Talk about King Xerxes giving Esther a blank cheque! I’m sure most of us would have quickly made our request then and there. But Esther doesn’t make her request. Instead, she invites the king and Haman to her banquet (Esther 5:4).
They come along to Esther’s banquet and the king again asks her to present her request (Esther 5:6). Esther still refuses to make her request (vv. 7-8). We’re not told why. Perhaps it wasn’t the social custom to make the request so soon. Or perhaps she knows that the way to a man’s heart is through his stomach. So the more food and wine, the more likely he’ll say yes! Perhaps she sensed it wasn’t the right time to ask. Whatever the reason, Esther keeps the king, and us, in suspense.

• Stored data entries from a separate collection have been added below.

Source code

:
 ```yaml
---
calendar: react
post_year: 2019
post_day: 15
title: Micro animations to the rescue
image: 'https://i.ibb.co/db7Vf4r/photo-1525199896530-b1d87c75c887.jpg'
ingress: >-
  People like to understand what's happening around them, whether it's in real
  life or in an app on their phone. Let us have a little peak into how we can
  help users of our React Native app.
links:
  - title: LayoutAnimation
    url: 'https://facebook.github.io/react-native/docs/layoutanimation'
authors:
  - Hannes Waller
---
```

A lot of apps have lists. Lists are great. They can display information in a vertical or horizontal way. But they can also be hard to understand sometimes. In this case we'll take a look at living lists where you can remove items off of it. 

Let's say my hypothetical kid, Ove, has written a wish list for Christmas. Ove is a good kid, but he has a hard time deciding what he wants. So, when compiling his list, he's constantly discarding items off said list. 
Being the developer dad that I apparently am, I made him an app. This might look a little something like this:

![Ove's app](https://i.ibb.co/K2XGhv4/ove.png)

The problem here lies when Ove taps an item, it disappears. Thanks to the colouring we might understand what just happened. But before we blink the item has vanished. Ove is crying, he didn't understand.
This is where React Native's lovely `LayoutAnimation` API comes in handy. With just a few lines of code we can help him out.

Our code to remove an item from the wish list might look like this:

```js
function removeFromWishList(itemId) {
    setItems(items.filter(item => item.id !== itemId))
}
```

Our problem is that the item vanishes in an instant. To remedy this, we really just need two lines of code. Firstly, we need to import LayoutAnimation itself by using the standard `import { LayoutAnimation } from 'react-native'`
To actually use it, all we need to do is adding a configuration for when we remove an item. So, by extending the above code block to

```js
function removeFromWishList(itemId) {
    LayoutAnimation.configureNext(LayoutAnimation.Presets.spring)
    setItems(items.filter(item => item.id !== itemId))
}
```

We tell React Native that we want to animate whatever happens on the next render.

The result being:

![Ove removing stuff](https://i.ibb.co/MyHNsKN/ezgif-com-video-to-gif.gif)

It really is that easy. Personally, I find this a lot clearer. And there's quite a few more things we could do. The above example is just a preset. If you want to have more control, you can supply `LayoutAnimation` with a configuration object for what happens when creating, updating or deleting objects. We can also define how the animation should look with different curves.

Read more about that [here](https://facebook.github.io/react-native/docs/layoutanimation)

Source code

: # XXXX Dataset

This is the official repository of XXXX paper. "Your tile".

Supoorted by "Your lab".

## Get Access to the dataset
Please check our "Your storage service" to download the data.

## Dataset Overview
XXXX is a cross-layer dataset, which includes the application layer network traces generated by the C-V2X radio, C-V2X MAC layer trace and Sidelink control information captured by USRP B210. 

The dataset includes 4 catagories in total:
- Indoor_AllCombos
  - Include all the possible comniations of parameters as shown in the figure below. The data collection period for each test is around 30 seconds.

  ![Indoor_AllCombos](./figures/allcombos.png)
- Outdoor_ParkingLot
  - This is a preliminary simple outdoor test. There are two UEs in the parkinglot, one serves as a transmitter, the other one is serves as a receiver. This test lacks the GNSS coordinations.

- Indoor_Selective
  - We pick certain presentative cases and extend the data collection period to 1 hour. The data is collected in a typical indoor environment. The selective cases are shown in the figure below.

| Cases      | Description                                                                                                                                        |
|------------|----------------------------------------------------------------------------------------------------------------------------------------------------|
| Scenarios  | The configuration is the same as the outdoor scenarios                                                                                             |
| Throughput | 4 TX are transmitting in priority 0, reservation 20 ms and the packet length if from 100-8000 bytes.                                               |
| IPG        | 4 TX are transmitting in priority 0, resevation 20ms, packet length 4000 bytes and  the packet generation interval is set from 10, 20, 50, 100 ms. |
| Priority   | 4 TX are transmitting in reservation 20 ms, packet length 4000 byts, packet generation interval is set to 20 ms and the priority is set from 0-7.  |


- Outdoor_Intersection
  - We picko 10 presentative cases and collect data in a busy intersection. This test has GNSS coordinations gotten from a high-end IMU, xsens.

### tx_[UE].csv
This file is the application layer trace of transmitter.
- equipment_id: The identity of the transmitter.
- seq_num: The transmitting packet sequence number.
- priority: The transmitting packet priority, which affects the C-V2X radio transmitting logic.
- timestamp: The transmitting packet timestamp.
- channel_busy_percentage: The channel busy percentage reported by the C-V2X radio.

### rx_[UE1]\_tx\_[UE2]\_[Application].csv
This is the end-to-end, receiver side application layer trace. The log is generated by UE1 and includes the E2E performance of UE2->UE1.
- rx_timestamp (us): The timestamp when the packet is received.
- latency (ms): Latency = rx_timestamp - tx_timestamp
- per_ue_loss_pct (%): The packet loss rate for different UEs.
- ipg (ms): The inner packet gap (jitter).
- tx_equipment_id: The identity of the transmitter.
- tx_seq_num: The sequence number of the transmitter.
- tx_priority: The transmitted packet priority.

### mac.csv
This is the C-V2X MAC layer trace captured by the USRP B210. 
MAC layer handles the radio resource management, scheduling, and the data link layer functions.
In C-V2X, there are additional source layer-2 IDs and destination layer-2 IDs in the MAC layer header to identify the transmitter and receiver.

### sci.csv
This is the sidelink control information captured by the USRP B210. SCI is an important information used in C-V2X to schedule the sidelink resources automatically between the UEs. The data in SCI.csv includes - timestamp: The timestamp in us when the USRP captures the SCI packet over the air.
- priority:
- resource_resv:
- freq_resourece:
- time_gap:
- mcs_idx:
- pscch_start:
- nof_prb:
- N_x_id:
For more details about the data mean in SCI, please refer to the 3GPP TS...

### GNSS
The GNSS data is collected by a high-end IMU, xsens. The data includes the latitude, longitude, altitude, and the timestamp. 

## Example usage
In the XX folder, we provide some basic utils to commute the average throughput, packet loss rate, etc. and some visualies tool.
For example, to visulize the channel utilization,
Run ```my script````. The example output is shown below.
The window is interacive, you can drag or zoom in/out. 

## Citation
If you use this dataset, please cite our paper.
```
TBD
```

In approaching the king with her request, Esther seems to be following a careful plan. She dresses up in a way that is befitting a queen (Esther 5:1); she places herself in the right spot to be noticed by the king (vv. 1-2); and she speaks with a submissive tone (vv. 4, 7-8). When she is asked to make her request, her delay also seems to be part of her plan.
Yet plan as she may, we know that in the end, everything that takes place in the world is under God’s control. Jesus says that not even a sparrow falls to the ground without God knowing (Matthew 10:29). And as it says in Proverbs 16:9, ″In their hearts humans plan their course, but the LORD establishes their steps.″ Esther follows her plan, but only one person knows if she will be successful.
Clothing often reflects a change in status of the characters in a narrative. Can you see this in the narrative of Esther (compare Esther 4:1-3 with 5:1; 6:7-11; 8:15)?
Consider James 4:13-15. Why can we not make definite plans for our lives? What should be our attitude as we make plans for our life?